Recorded data:
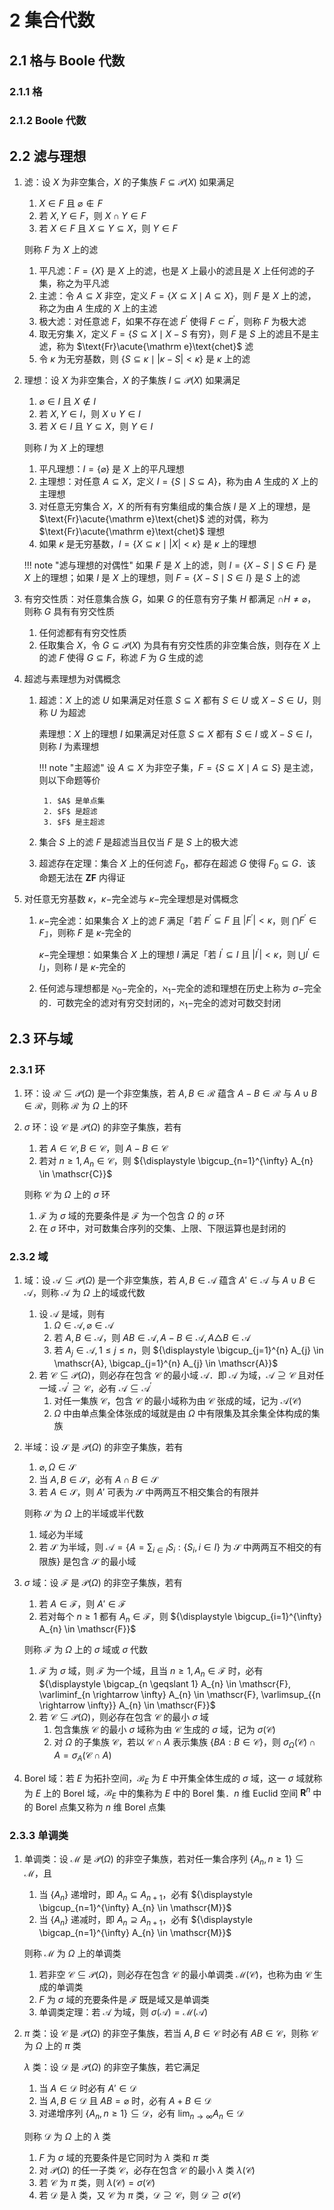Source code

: # 2 集合代数

## 2.1 格与 Boole 代数
### 2.1.1 格

### 2.1.2 Boole 代数

## 2.2 滤与理想
1. 滤：设 $X$ 为非空集合，$X$ 的子集族 $F \subseteq \mathcal{P}(X)$ 如果满足
    1. $X \in F$ 且 $\varnothing \notin F$
    2. 若 $X, Y \in F$，则 $X \cap Y \in F$
    3. 若 $X \in F$ 且 $X \subseteq Y \subseteq X$，则 $Y \in F$

    则称 $F$ 为 $X$ 上的滤

    1. 平凡滤：$F=\{X\}$ 是 $X$ 上的滤，也是 $X$ 上最小的滤且是 $X$ 上任何滤的子集，称之为平凡滤
    2. 主滤：令 $A \subseteq X$ 非空，定义 $F=\{X \subseteq X \mid A \subseteq X\}$，则 $F$ 是 $X$ 上的滤，称之为由 $A$ 生成的 $X$ 上的主滤
    3. 极大滤：对任意滤 $F$，如果不存在滤 $F^{\prime}$ 使得 $F \subset F^{\prime}$，则称 $F$ 为极大滤
    4. 取无穷集 $X$，定义 $F=\{S \subseteq X \mid X-S \textsf{ 有穷}\}$，则 $F$ 是 $S$ 上的滤且不是主滤，称为 $\text{Fr}\acute{\mathrm e}\text{chet}$ 滤
    5. 令 $\kappa$ 为无穷基数，则 $\{S \subseteq \kappa\mid |\kappa-S|<\kappa\}$ 是 $\kappa$ 上的滤

2. 理想：设 $X$ 为非空集合，$X$ 的子集族 $I \subseteq \mathcal{P}(X)$ 如果满足
    1. $\varnothing \in I$ 且 $X \notin I$
    2. 若 $X, Y \in I$，则 $X \cup Y \in I$
    3. 若 $X \in I$ 且 $Y \subseteq X$，则 $Y \in I$

    则称 $I$ 为 $X$ 上的理想

    1. 平凡理想：$I = \{\varnothing\}$ 是 $X$ 上的平凡理想
    2. 主理想：对任意 $A \subseteq X$，定义 $I=\{S \mid S \subseteq A\}$，称为由 $A$ 生成的 $X$ 上的主理想
    3. 对任意无穷集合 $X$，$X$ 的所有有穷集组成的集合族 $I$ 是 $X$ 上的理想，是 $\text{Fr}\acute{\mathrm e}\text{chet}$ 滤的对偶，称为 $\text{Fr}\acute{\mathrm e}\text{chet}$ 理想
    4. 如果 $\kappa$ 是无穷基数，$I=\{X \subseteq \kappa\mid |X| <\kappa\}$ 是 $\kappa$ 上的理想

    !!! note "滤与理想的对偶性"
        如果 $F$ 是 $X$ 上的滤，则 $I=\{X-S \mid S \in F\}$ 是 $X$ 上的理想；如果 $I$ 是 $X$ 上的理想，则 $F=\{X-S \mid S \in I\}$ 是 $S$ 上的滤

3. 有穷交性质：对任意集合族 $G$，如果 $G$ 的任意有穷子集 $H$ 都满足 $\cap H \neq \varnothing$，则称 $G$ 具有有穷交性质
    1. 任何滤都有有穷交性质
    2. 任取集合 $X$，令 $G \subseteq \mathcal{P}(X)$ 为具有有穷交性质的非空集合族，则存在 $X$ 上的滤 $F$ 使得 $G \subseteq F$，称滤 $F$ 为 $G$ 生成的滤
4. 超滤与素理想为对偶概念
    1. 超滤：$X$ 上的滤 $U$ 如果满足对任意 $S \subseteq X$ 都有 $S \in U$ 或 $X-S \in U$，则称 $U$ 为超滤

        素理想：$X$ 上的理想 $I$ 如果满足对任意 $S \subseteq X$ 都有 $S \in I$ 或 $X-S \in I$，则称 $I$ 为素理想

        !!! note "主超滤"
            设 $A \subseteq X$ 为非空子集，$F=\{S \subseteq X \mid A \subseteq S\}$ 是主滤，则以下命题等价

            1. $A$ 是单点集
            2. $F$ 是超滤
            3. $F$ 是主超滤

    2. 集合 $S$ 上的滤 $F$ 是超滤当且仅当 $F$ 是 $S$ 上的极大滤
    3. 超滤存在定理：集合 $X$ 上的任何滤 $F_{0}$，都存在超滤 $G$ 使得 $F_{0} \subseteq G$．该命题无法在 $\mathbf{ZF}$ 内得证

5. 对任意无穷基数 $\kappa$，$\kappa-$完全滤与 $\kappa-$完全理想是对偶概念
    1. $\kappa-$完全滤：如果集合 $X$ 上的滤 $F$ 满足「若 $F^{\prime} \subseteq F$ 且 $\left|F^{\prime}\right|<\kappa$，则 $\bigcap F^{\prime} \in F$」，则称 $F$ 是 $\kappa$-完全的

        $\kappa-$完全理想：如果集合 $X$ 上的理想 $I$ 满足「若 $I^{\prime} \subseteq I$ 且 $\left|I^{\prime}\right|<\kappa$，则 $\bigcup I^{\prime} \in I$」，则称 $I$ 是 $\kappa$-完全的

    2. 任何滤与理想都是 $\aleph_{0}-$完全的，$\aleph_{1}-$完全的滤和理想在历史上称为 $\sigma-$完全的．可数完全的滤对有穷交封闭的，$\aleph_{1}-$完全的滤对可数交封闭

## 2.3 环与域
### 2.3.1 环
1. 环：设 $\mathscr{R} \subseteq \mathcal{P}(\Omega)$ 是一个非空集族，若 $A, B \in \mathscr{R}$ 蕴含 $A - B \in \mathscr{R}$ 与 $A \cup B \in \mathscr{R}$，则称 $\mathscr{R}$ 为 $\Omega$ 上的环
2. $\sigma$ 环：设 $\mathscr{C}$ 是 $\mathcal{P}(\Omega)$ 的非空子集族，若有
    1. 若 $A \in \mathscr{C}, B \in \mathscr{C}$，则 $A - B \in \mathscr{C}$
    2. 若对 $n \geqslant 1, A_{n} \in \mathscr{C}$，则 ${\displaystyle \bigcup_{n=1}^{\infty} A_{n} \in \mathscr{C}}$

    则称 $\mathscr{C}$ 为 $\Omega$ 上的 $\sigma$ 环

    1. $\mathscr{F}$ 为 $\sigma$ 域的充要条件是 $\mathscr{F}$ 为一个包含 $\Omega$ 的 $\sigma$ 环
    2. 在 $\sigma$ 环中，对可数集合序列的交集、上限、下限运算也是封闭的

### 2.3.2 域
1. 域：设 $\mathscr{A} \subseteq \mathcal{P}(\Omega)$ 是一个非空集族，若 $A, B \in \mathscr{A}$ 蕴含 $A' \in \mathscr{A}$ 与 $A \cup B \in \mathscr{A}$，则称 $\mathscr{A}$ 为 $\Omega$ 上的域或代数
    1. 设 $\mathscr{A}$ 是域，则有
        1. $\Omega \in \mathscr{A}, \varnothing \in \mathscr{A}$
        2. 若 $A, B \in \mathscr{A}$，则 $A B \in \mathscr{A}, A - B \in \mathscr{A}, A \triangle B \in \mathscr{A}$
        3. 若 $A_{j} \in \mathscr{A}, 1 \leqslant j \leqslant n$，则 ${\displaystyle \bigcup_{j=1}^{n} A_{j} \in \mathscr{A}, \bigcap_{j=1}^{n} A_{j} \in \mathscr{A}}$
    2. 若 $\mathscr{C} \subseteq \mathcal{P}(\Omega)$，则必存在包含 $\mathscr{C}$ 的最小域 $\mathscr{A}$．即 $\mathscr{A}$ 为域，$\mathscr{A} \supseteq \mathscr{C}$ 且对任一域 $\mathscr{A}^{\prime} \supseteq \mathscr{C}$，必有 $\mathscr{A} \subseteq \mathscr{A}^{\prime}$
        1. 对任一集族 $\mathscr{C}$，包含 $\mathscr{C}$ 的最小域称为由 $\mathscr{C}$ 张成的域，记为 $\mathscr{A}(\mathscr{C})$
        2. $\Omega$ 中由单点集全体张成的域就是由 $\Omega$ 中有限集及其余集全体构成的集族
2. 半域：设 $\mathscr{S}$ 是 $\mathcal{P}(\Omega)$ 的非空子集族，若有
    1. $\varnothing, \Omega \in \mathscr{S}$
    2. 当 $A, B \in \mathscr{S}$，必有 $A \cap B \in \mathscr{S}$
    3. 若 $A \in \mathscr{S}$，则 $A'$ 可表为 $\mathscr{S}$ 中两两互不相交集合的有限并

    则称 $\mathscr{S}$ 为 $\Omega$ 上的半域或半代数

    1. 域必为半域
    2. 若 $\mathscr{S}$ 为半域，则 ${\displaystyle \mathscr{A}=\left\{A=\sum_{i \in I} S_{i}:\left\{S_{i}, i \in I\right\} \textsf{ 为 } \mathscr{S} \textsf{ 中两两互不相交的有限族}\right\}}$ 是包含 $\mathscr{S}$ 的最小域

3. $\sigma$ 域：设 $\mathscr{F}$ 是 $\mathcal{P}(\Omega)$ 的非空子集族，若有
    1. 若 $A \in \mathscr{F}$，则 $A' \in \mathscr{F}$
    2. 若对每个 $n \geqslant 1$ 都有 $A_{n} \in \mathscr{F}$，则 ${\displaystyle \bigcup_{i=1}^{\infty} A_{n} \in \mathscr{F}}$

    则称 $\mathscr{F}$ 为 $\Omega$ 上的 $\sigma$ 域或 $\sigma$ 代数

    1. $\mathscr{F}$ 为 $\sigma$ 域，则 $\mathscr{F}$ 为一个域，且当 $n \geqslant 1, A_{n} \in \mathscr{F}$ 时，必有 ${\displaystyle \bigcap_{n \geqslant 1} A_{n} \in \mathscr{F}, \varliminf_{n \rightarrow \infty} A_{n} \in \mathscr{F}, \varlimsup_{{n \rightarrow \infty}} A_{n} \in \mathscr{F}}$
    2. 若 $\mathscr{C} \subseteq \mathcal{P}(\Omega)$，则必存在包含 $\mathscr{C}$ 的最小 $\sigma$ 域
        1. 包含集族 $\mathscr{C}$ 的最小 $\sigma$ 域称为由 $\mathscr{C}$ 生成的 $\sigma$ 域，记为 $\sigma(\mathscr{C})$
        2. 对 $\Omega$ 的子集族 $\mathscr{C}$，若以 $\mathscr{C} \cap A$ 表示集族 $\{B A: B \in \mathscr{C}\}$，则 $\sigma_{\Omega}(\mathscr{C}) \cap A=\sigma_{A}(\mathscr{C} \cap A)$

4. $\text{Borel}$ 域：若 $E$ 为拓扑空间，$\mathscr{B}_{E}$ 为 $E$ 中开集全体生成的 $\sigma$ 域，这一 $\sigma$ 域就称为 $E$ 上的 $\text{Borel}$ 域，$\mathscr{B}_{E}$ 中的集称为 $E$ 中的 $\text{Borel}$ 集．$n$ 维 $\text{Euclid}$ 空间 $\mathbf{R}^{n}$ 中的 $\text{Borel}$ 点集又称为 $n$ 维 $\text{Borel}$ 点集

### 2.3.3 单调类
1. 单调类：设 $\mathscr{M}$ 是 $\mathcal{P}(\Omega)$ 的非空子集族，若对任一集合序列 $\{A_{n}, n \geqslant 1\} \subseteq \mathscr{M}$，且
    1. 当 $\left\{A_{n}\right\}$ 递增时，即 $A_{n} \subseteq A_{n+1}$，必有 ${\displaystyle \bigcup_{n=1}^{\infty} A_{n} \in \mathscr{M}}$
    2. 当 $\left\{A_{n}\right\}$ 递减时，即 $A_{n} \supseteq A_{n+1}$，必有 ${\displaystyle \bigcap_{n=1}^{\infty} A_{n} \in \mathscr{M}}$

    则称 $\mathscr{M}$ 为 $\Omega$ 上的单调类

    1. 若非空 $\mathscr{C} \subseteq \mathcal{P}(\Omega)$，则必存在包含 $\mathscr{C}$ 的最小单调类 $\mathscr{M}(\mathscr{C})$，也称为由 $\mathscr{C}$ 生成的单调类
    2. $F$ 为 $\sigma$ 域的充要条件是 $\mathscr{F}$ 既是域又是单调类
    3. 单调类定理：若 $\mathscr{A}$ 为域，则 $\sigma(\mathscr{A})=\mathscr{M}(\mathscr{A})$

2. $\pi$ 类：设 $\mathscr{C}$ 是 $\mathcal{P}(\Omega)$ 的非空子集族，若当 $A, B \in \mathscr{C}$ 时必有 $A B \in \mathscr{C}$，则称 $\mathscr{C}$ 为 $\Omega$ 上的 $\pi$ 类

    $\lambda$ 类：设 $\mathscr{D}$ 是 $\mathcal{P}(\Omega)$ 的非空子集族，若它满足

    1. 当 $A \in \mathscr{D}$ 时必有 $A' \in \mathscr{D}$
    2. 当 $A, B \in \mathscr{D}$ 且 $A B=\varnothing$ 时，必有 $A+B \in \mathscr{D}$
    3. 对递增序列 $\left\{A_{n}, n \geqslant 1\right\} \subseteq \mathscr{D}$，必有 ${\displaystyle \lim _{n \to \infty} A_{n} \in \mathscr{D}}$

    则称 $\mathscr{D}$ 为 $\Omega$ 上的 $\lambda$ 类

    1. $F$ 为 $\sigma$ 域的充要条件是它同时为 $\lambda$ 类和 $\pi$ 类
    2. 对 $\mathcal{P}(\Omega)$ 的任一子类 $\mathscr{C}$，必存在包含 $\mathscr{C}$ 的最小 $\lambda$ 类 $\lambda(\mathscr{C})$
    3. 若 $\mathscr{C}$ 为 $\pi$ 类，则 $\lambda(\mathscr{C})=\sigma(\mathscr{C})$
    4. 若 $\mathscr{D}$ 是 $\lambda$ 类，又 $\mathscr{C}$ 为 $\pi$ 类，$\mathscr{D} \supseteq \mathscr{C}$，则 $\mathscr{D} \supseteq \sigma(\mathscr{C})$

▸ Problem
Work through the entries, filtering for the string "的非空子集族", and copy each line that holds it.

▸ Result
2. $\sigma$ 环：设 $\mathscr{C}$ 是 $\mathcal{P}(\Omega)$ 的非空子集族，若有
2. 半域：设 $\mathscr{S}$ 是 $\mathcal{P}(\Omega)$ 的非空子集族，若有
3. $\sigma$ 域：设 $\mathscr{F}$ 是 $\mathcal{P}(\Omega)$ 的非空子集族，若有
1. 单调类：设 $\mathscr{M}$ 是 $\mathcal{P}(\Omega)$ 的非空子集族，若对任一集合序列 $\{A_{n}, n \geqslant 1\} \subseteq \mathscr{M}$，且
2. $\pi$ 类：设 $\mathscr{C}$ 是 $\mathcal{P}(\Omega)$ 的非空子集族，若当 $A, B \in \mathscr{C}$ 时必有 $A B \in \mathscr{C}$，则称 $\mathscr{C}$ 为 $\Omega$ 上的 $\pi$ 类
    $\lambda$ 类：设 $\mathscr{D}$ 是 $\mathcal{P}(\Omega)$ 的非空子集族，若它满足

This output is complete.